Exercise aim: Nothing outside the range below should be printed. Output exactly the lines from the line with "If all other" to the line with "In order to", both included.

Records for the task:
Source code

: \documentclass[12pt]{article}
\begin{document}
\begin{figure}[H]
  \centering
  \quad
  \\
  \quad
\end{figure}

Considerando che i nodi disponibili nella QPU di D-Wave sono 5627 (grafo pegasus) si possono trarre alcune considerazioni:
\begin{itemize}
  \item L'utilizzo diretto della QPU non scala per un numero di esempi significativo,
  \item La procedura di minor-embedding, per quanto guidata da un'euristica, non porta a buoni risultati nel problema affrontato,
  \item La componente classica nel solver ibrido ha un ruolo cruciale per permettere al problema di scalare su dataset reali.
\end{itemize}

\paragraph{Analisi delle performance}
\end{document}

* * *

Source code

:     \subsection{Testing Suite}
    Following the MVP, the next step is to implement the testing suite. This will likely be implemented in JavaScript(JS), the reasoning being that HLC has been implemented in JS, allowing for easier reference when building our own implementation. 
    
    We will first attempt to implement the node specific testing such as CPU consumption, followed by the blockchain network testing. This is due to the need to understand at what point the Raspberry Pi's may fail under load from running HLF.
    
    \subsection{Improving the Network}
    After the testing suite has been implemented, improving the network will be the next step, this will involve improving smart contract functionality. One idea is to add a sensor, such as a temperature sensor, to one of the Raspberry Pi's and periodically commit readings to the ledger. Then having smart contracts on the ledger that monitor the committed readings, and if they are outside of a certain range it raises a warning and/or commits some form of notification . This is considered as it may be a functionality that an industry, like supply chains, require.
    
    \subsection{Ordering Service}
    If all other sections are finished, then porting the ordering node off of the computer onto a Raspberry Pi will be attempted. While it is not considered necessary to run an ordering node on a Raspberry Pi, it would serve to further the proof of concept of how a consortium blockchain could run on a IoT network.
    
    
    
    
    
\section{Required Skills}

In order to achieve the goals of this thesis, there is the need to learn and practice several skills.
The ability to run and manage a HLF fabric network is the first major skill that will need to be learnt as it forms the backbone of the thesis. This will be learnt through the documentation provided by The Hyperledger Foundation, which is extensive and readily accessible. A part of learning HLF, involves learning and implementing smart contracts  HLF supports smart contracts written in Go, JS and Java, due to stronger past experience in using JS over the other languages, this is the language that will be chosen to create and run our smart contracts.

Solution to the problem:
    If all other sections are finished, then porting the ordering node off of the computer onto a Raspberry Pi will be attempted. While it is not considered necessary to run an ordering node on a Raspberry Pi, it would serve to further the proof of concept of how a consortium blockchain could run on a IoT network.
    
    
    
    
    
\section{Required Skills}

In order to achieve the goals of this thesis, there is the need to learn and practice several skills.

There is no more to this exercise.